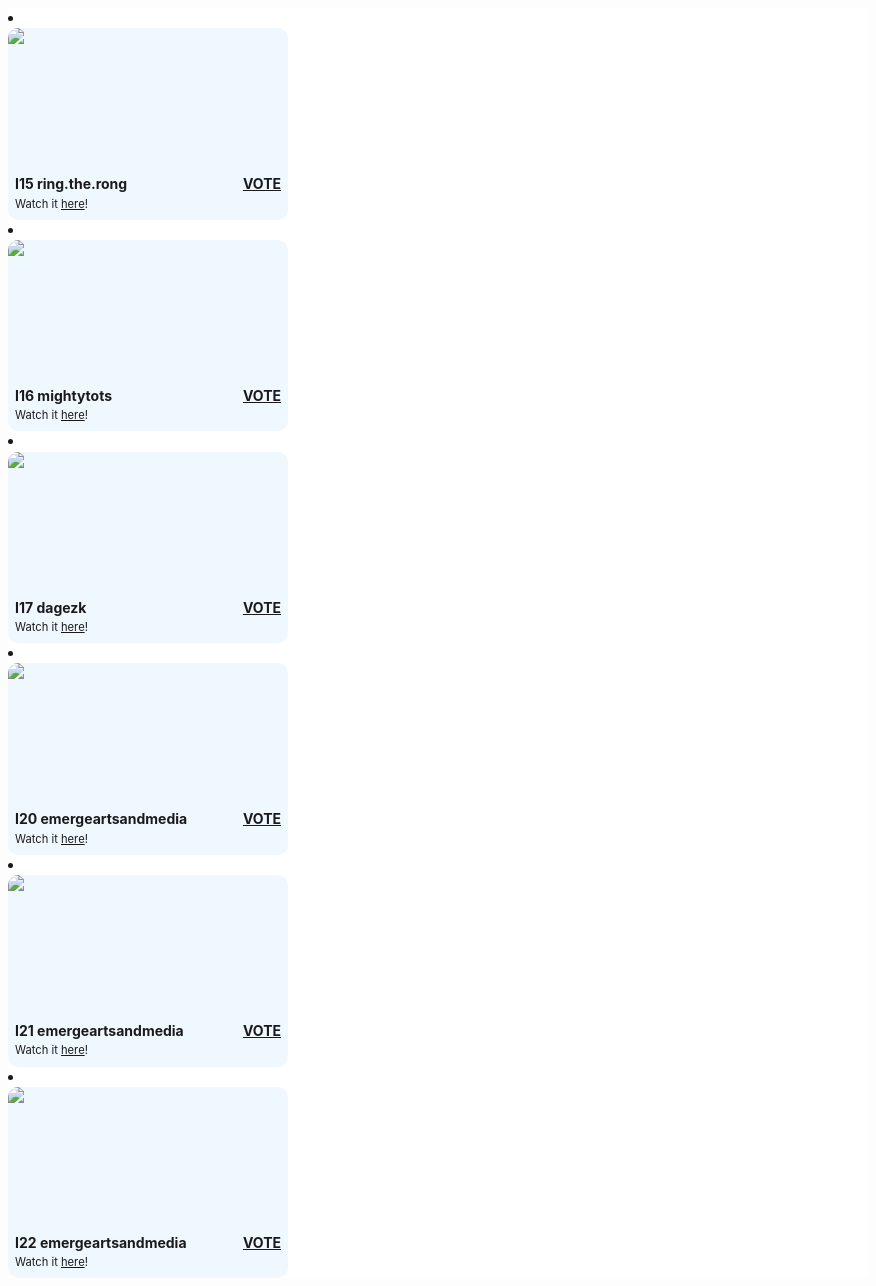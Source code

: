 <li>
<div style="display: block; overflow:hidden; text-decoration: none;  max-width: 20rem;background-color:hsla(208, 100%, 97%, 1); border-radius: 10px">
<div style="min-height:10rem; max-height:10rem; overflow:hidden;"><a href="https://form.gov.sg/#!/61e8420767949600143cf75c?622f011a09260b0012490c8c=I15%20ring.the.rong" target="_blank"><img style="min-height:10rem; object-fit: cover; position:relative; top:rem;" src="/images/WGT23/IG/I15.png"></a></div>
<div style="padding:.5rem; text-align:left; line-height: 1.3em;"><span style= "font-size: 1rem; font-weight: bold;">I15 ring.the.rong </span><span style="float:right; font-size: 1rem; font-weight: bold;"><a href="https://form.gov.sg/#!/61e8420767949600143cf75c?622f011a09260b0012490c8c=I15%20ring.the.rong" target="_blank">VOTE</a></span><br><span style="font-size: 0.8rem; "> Watch it <a href="https://www.instagram.com/reel/ChSGBfGAX9F/" target="_blank">here</a>!</span></div></div>
</li> 
<li>
<div style="display: block; overflow:hidden; text-decoration: none;  max-width: 20rem;background-color:hsla(208, 100%, 97%, 1); border-radius: 10px">
<div style="min-height:10rem; max-height:10rem; overflow:hidden;"><a href="https://form.gov.sg/#!/61e8420767949600143cf75c?622f011a09260b0012490c8c=I16%20mightytots" target="_blank"><img style="min-height:10rem; object-fit: cover; position:relative; top:rem;" src="/images/WGT23/IG/I16.png"></a></div>
<div style="padding:.5rem; text-align:left; line-height: 1.3em;"><span style= "font-size: 1rem; font-weight: bold;">I16 mightytots </span><span style="float:right; font-size: 1rem; font-weight: bold;"><a href="https://form.gov.sg/#!/61e8420767949600143cf75c?622f011a09260b0012490c8c=I16%20mightytots" target="_blank">VOTE</a></span><br><span style="font-size: 0.8rem; "> Watch it <a href="https://www.instagram.com/p/ChXQt2jgo9g/" target="_blank">here</a>!</span></div></div>
</li> 
<li>
<div style="display: block; overflow:hidden; text-decoration: none;  max-width: 20rem;background-color:hsla(208, 100%, 97%, 1); border-radius: 10px">
<div style="min-height:10rem; max-height:10rem; overflow:hidden;"><a href="https://form.gov.sg/#!/61e8420767949600143cf75c?622f011a09260b0012490c8c=I17%20dagezk" target="_blank"><img style="min-height:10rem; object-fit: cover; position:relative; top:rem;" src="/images/WGT23/IG/I17.png"></a></div>
<div style="padding:.5rem; text-align:left; line-height: 1.3em;"><span style= "font-size: 1rem; font-weight: bold;">I17 dagezk </span><span style="float:right; font-size: 1rem; font-weight: bold;"><a href="https://form.gov.sg/#!/61e8420767949600143cf75c?622f011a09260b0012490c8c=I17%20dagezk" target="_blank">VOTE</a></span><br><span style="font-size: 0.8rem; "> Watch it <a href="https://www.instagram.com/p/ChcxDTaj_qR/" target="_blank">here</a>!</span></div></div>
</li> 
<li>
<div style="display: block; overflow:hidden; text-decoration: none;  max-width: 20rem;background-color:hsla(208, 100%, 97%, 1); border-radius: 10px">
<div style="min-height:10rem; max-height:10rem; overflow:hidden;"><a href="https://form.gov.sg/#!/61e8420767949600143cf75c?622f011a09260b0012490c8c=I20%20emergeartsandmedia" target="_blank"><img style="min-height:10rem; object-fit: cover; position:relative; top:rem;" src="/images/WGT23/IG/I20.png"></a></div>
<div style="padding:.5rem; text-align:left; line-height: 1.3em;"><span style= "font-size: 1rem; font-weight: bold;">I20 emergeartsandmedia </span><span style="float:right; font-size: 1rem; font-weight: bold;"><a href="https://form.gov.sg/#!/61e8420767949600143cf75c?622f011a09260b0012490c8c=I20%20emergeartsandmedia" target="_blank">VOTE</a></span><br><span style="font-size: 0.8rem; "> Watch it <a href="https://www.instagram.com/p/CgizlNmr6WR/" target="_blank">here</a>!</span></div></div>
</li> 
<li>
<div style="display: block; overflow:hidden; text-decoration: none;  max-width: 20rem;background-color:hsla(208, 100%, 97%, 1); border-radius: 10px">
<div style="min-height:10rem; max-height:10rem; overflow:hidden;"><a href="https://form.gov.sg/#!/61e8420767949600143cf75c?622f011a09260b0012490c8c=I21%20emergeartsandmedia" target="_blank"><img style="min-height:10rem; object-fit: cover; position:relative; top:rem;" src="/images/WGT23/IG/I21.png"></a></div>
<div style="padding:.5rem; text-align:left; line-height: 1.3em;"><span style= "font-size: 1rem; font-weight: bold;">I21 emergeartsandmedia </span><span style="float:right; font-size: 1rem; font-weight: bold;"><a href="https://form.gov.sg/#!/61e8420767949600143cf75c?622f011a09260b0012490c8c=I21%20emergeartsandmedia" target="_blank">VOTE</a></span><br><span style="font-size: 0.8rem; "> Watch it <a href="https://www.instagram.com/p/CgI1NtmAN-U/" target="_blank">here</a>!</span></div></div>
</li> 
<li>
<div style="display: block; overflow:hidden; text-decoration: none;  max-width: 20rem;background-color:hsla(208, 100%, 97%, 1); border-radius: 10px">
<div style="min-height:10rem; max-height:10rem; overflow:hidden;"><a href="https://form.gov.sg/#!/61e8420767949600143cf75c?622f011a09260b0012490c8c=I22%20emergeartsandmedia" target="_blank"><img style="min-height:10rem; object-fit: cover; position:relative; top:rem;" src="/images/WGT23/IG/I22.png"></a></div>
<div style="padding:.5rem; text-align:left; line-height: 1.3em;"><span style= "font-size: 1rem; font-weight: bold;">I22 emergeartsandmedia </span><span style="float:right; font-size: 1rem; font-weight: bold;"><a href="https://form.gov.sg/#!/61e8420767949600143cf75c?622f011a09260b0012490c8c=I22%20emergeartsandmedia" target="_blank">VOTE</a></span><br><span style="font-size: 0.8rem; "> Watch it <a href="https://www.instagram.com/p/CgmN_rMAPnJ/" target="_blank">here</a>!</span></div></div>
</li>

YOUR INSTRUCTIONS => Output the records above character for character, but leave each image out.

OUTPUT OF THE EXERCISE =>
Source code

: <li>
<div style="display: block; overflow:hidden; text-decoration: none;  max-width: 20rem;background-color:hsla(208, 100%, 97%, 1); border-radius: 10px">
<div style="min-height:10rem; max-height:10rem; overflow:hidden;"><a href="https://form.gov.sg/#!/61e8420767949600143cf75c?622f011a09260b0012490c8c=I15%20ring.the.rong" target="_blank"><img style="min-height:10rem; object-fit: cover; position:relative; top:rem;" src="/images/WGT23/IG/I15.png"></a></div>
<div style="padding:.5rem; text-align:left; line-height: 1.3em;"><span style= "font-size: 1rem; font-weight: bold;">I15 ring.the.rong </span><span style="float:right; font-size: 1rem; font-weight: bold;"><a href="https://form.gov.sg/#!/61e8420767949600143cf75c?622f011a09260b0012490c8c=I15%20ring.the.rong" target="_blank">VOTE</a></span><br><span style="font-size: 0.8rem; "> Watch it <a href="https://www.instagram.com/reel/ChSGBfGAX9F/" target="_blank">here</a>!</span></div></div>
</li> 
<li>
<div style="display: block; overflow:hidden; text-decoration: none;  max-width: 20rem;background-color:hsla(208, 100%, 97%, 1); border-radius: 10px">
<div style="min-height:10rem; max-height:10rem; overflow:hidden;"><a href="https://form.gov.sg/#!/61e8420767949600143cf75c?622f011a09260b0012490c8c=I16%20mightytots" target="_blank"><img style="min-height:10rem; object-fit: cover; position:relative; top:rem;" src="/images/WGT23/IG/I16.png"></a></div>
<div style="padding:.5rem; text-align:left; line-height: 1.3em;"><span style= "font-size: 1rem; font-weight: bold;">I16 mightytots </span><span style="float:right; font-size: 1rem; font-weight: bold;"><a href="https://form.gov.sg/#!/61e8420767949600143cf75c?622f011a09260b0012490c8c=I16%20mightytots" target="_blank">VOTE</a></span><br><span style="font-size: 0.8rem; "> Watch it <a href="https://www.instagram.com/p/ChXQt2jgo9g/" target="_blank">here</a>!</span></div></div>
</li> 
<li>
<div style="display: block; overflow:hidden; text-decoration: none;  max-width: 20rem;background-color:hsla(208, 100%, 97%, 1); border-radius: 10px">
<div style="min-height:10rem; max-height:10rem; overflow:hidden;"><a href="https://form.gov.sg/#!/61e8420767949600143cf75c?622f011a09260b0012490c8c=I17%20dagezk" target="_blank"><img style="min-height:10rem; object-fit: cover; position:relative; top:rem;" src="/images/WGT23/IG/I17.png"></a></div>
<div style="padding:.5rem; text-align:left; line-height: 1.3em;"><span style= "font-size: 1rem; font-weight: bold;">I17 dagezk </span><span style="float:right; font-size: 1rem; font-weight: bold;"><a href="https://form.gov.sg/#!/61e8420767949600143cf75c?622f011a09260b0012490c8c=I17%20dagezk" target="_blank">VOTE</a></span><br><span style="font-size: 0.8rem; "> Watch it <a href="https://www.instagram.com/p/ChcxDTaj_qR/" target="_blank">here</a>!</span></div></div>
</li> 
<li>
<div style="display: block; overflow:hidden; text-decoration: none;  max-width: 20rem;background-color:hsla(208, 100%, 97%, 1); border-radius: 10px">
<div style="min-height:10rem; max-height:10rem; overflow:hidden;"><a href="https://form.gov.sg/#!/61e8420767949600143cf75c?622f011a09260b0012490c8c=I20%20emergeartsandmedia" target="_blank"><img style="min-height:10rem; object-fit: cover; position:relative; top:rem;" src="/images/WGT23/IG/I20.png"></a></div>
<div style="padding:.5rem; text-align:left; line-height: 1.3em;"><span style= "font-size: 1rem; font-weight: bold;">I20 emergeartsandmedia </span><span style="float:right; font-size: 1rem; font-weight: bold;"><a href="https://form.gov.sg/#!/61e8420767949600143cf75c?622f011a09260b0012490c8c=I20%20emergeartsandmedia" target="_blank">VOTE</a></span><br><span style="font-size: 0.8rem; "> Watch it <a href="https://www.instagram.com/p/CgizlNmr6WR/" target="_blank">here</a>!</span></div></div>
</li> 
<li>
<div style="display: block; overflow:hidden; text-decoration: none;  max-width: 20rem;background-color:hsla(208, 100%, 97%, 1); border-radius: 10px">
<div style="min-height:10rem; max-height:10rem; overflow:hidden;"><a href="https://form.gov.sg/#!/61e8420767949600143cf75c?622f011a09260b0012490c8c=I21%20emergeartsandmedia" target="_blank"><img style="min-height:10rem; object-fit: cover; position:relative; top:rem;" src="/images/WGT23/IG/I21.png"></a></div>
<div style="padding:.5rem; text-align:left; line-height: 1.3em;"><span style= "font-size: 1rem; font-weight: bold;">I21 emergeartsandmedia </span><span style="float:right; font-size: 1rem; font-weight: bold;"><a href="https://form.gov.sg/#!/61e8420767949600143cf75c?622f011a09260b0012490c8c=I21%20emergeartsandmedia" target="_blank">VOTE</a></span><br><span style="font-size: 0.8rem; "> Watch it <a href="https://www.instagram.com/p/CgI1NtmAN-U/" target="_blank">here</a>!</span></div></div>
</li> 
<li>
<div style="display: block; overflow:hidden; text-decoration: none;  max-width: 20rem;background-color:hsla(208, 100%, 97%, 1); border-radius: 10px">
<div style="min-height:10rem; max-height:10rem; overflow:hidden;"><a href="https://form.gov.sg/#!/61e8420767949600143cf75c?622f011a09260b0012490c8c=I22%20emergeartsandmedia" target="_blank"><img style="min-height:10rem; object-fit: cover; position:relative; top:rem;" src="/images/WGT23/IG/I22.png"></a></div>
<div style="padding:.5rem; text-align:left; line-height: 1.3em;"><span style= "font-size: 1rem; font-weight: bold;">I22 emergeartsandmedia </span><span style="float:right; font-size: 1rem; font-weight: bold;"><a href="https://form.gov.sg/#!/61e8420767949600143cf75c?622f011a09260b0012490c8c=I22%20emergeartsandmedia" target="_blank">VOTE</a></span><br><span style="font-size: 0.8rem; "> Watch it <a href="https://www.instagram.com/p/CgmN_rMAPnJ/" target="_blank">here</a>!</span></div></div>
</li>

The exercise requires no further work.